- Researchers found more than 35,000 compromised sites
- Sites bar malicious code that took over the browser window
- Visitors were served casino landing pages
More than 35,000 sites have been compromised in a larger hacking campaign that saw users redirected to malicious pages or possibly even earned malware, experts have warned.
A report from CyberSecurity scientists on C/Side Detail not to whom attackers are, except to say they could be linked to the megal layer utilization.
They also did not discuss how the threat actors managed to compromise on these tens of thousands of websites, but when the striker gained access, they used it to inject a malicious script from a list of websites.
Hiding for scientists
“When the manuscript is loaded, it fully hijacks the user’s browser window – often redirecting them to pages promoting a Chinese language game (or casino) platform,” the researchers explained.
The attackers are probably Chinese as they come from regions where Mandarin is common and as the final landing pages present game content under the Kaiyun brand.
The tens of thousands of compromised sites operated a few variants of game watering pages, it was explained. Some IPs and regions were served a static side and said access is blocked. This believes that researchers are to prevent security researchers from discovering the attack.

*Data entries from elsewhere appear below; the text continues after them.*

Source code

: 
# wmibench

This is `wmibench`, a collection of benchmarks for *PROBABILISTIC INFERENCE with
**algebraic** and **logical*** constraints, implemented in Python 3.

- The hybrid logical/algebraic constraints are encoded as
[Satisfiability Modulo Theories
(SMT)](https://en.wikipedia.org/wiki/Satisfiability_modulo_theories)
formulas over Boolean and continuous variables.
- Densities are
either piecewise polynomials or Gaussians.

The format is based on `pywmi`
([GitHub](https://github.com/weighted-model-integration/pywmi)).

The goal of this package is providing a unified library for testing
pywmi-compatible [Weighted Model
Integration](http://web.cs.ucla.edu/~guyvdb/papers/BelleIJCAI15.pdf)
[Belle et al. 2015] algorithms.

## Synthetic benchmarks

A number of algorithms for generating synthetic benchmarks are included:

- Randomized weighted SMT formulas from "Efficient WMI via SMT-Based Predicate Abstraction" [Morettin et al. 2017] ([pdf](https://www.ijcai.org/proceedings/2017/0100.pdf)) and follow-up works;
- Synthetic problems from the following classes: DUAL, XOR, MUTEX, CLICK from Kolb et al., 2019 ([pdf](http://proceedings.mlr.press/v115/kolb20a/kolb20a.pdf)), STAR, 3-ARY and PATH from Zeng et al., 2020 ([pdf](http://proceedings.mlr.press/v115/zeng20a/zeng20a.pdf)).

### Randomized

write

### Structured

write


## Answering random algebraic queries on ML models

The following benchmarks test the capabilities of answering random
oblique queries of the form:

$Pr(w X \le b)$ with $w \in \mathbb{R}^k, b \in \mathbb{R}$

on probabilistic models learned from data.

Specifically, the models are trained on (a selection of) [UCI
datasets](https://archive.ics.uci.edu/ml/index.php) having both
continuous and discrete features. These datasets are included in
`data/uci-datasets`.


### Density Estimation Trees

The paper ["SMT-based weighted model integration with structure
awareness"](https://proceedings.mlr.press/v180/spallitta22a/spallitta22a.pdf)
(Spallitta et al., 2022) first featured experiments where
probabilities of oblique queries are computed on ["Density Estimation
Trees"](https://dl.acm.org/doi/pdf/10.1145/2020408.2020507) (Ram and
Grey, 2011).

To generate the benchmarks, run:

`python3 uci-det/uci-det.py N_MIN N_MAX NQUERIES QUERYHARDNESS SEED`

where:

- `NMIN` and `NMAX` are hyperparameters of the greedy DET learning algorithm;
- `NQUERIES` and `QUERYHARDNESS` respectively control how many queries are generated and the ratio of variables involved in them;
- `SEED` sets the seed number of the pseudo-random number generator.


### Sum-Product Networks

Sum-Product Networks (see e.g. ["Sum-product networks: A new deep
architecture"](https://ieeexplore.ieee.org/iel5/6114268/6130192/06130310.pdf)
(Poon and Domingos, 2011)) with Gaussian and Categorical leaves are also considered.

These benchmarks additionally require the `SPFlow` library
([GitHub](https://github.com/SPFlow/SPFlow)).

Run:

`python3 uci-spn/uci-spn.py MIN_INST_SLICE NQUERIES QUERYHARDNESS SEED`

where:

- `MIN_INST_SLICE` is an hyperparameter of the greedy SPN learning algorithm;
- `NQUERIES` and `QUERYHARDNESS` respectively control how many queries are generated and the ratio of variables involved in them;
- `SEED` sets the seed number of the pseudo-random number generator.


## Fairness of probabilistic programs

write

C/Side believes that the campaign is related to Megalayer utilization as it is known for distributing Chinese-linguistic malware contains the same domain patterns and the same connectivity tactics.
To protect sites from these exploits, C/Side IT teams advise to revise their source code and block malicious domains or use firewall rules for zuizhongjs[.]com,
P11VT3[.]VIP and associated subdomains. They should also monitor logs for unexpected outgoing requests for these domains, check for unauthorized changes, limit scripts to only trusted domains with a well -defined CSP and often scan sites with tools such as Publicww or URLSCAN.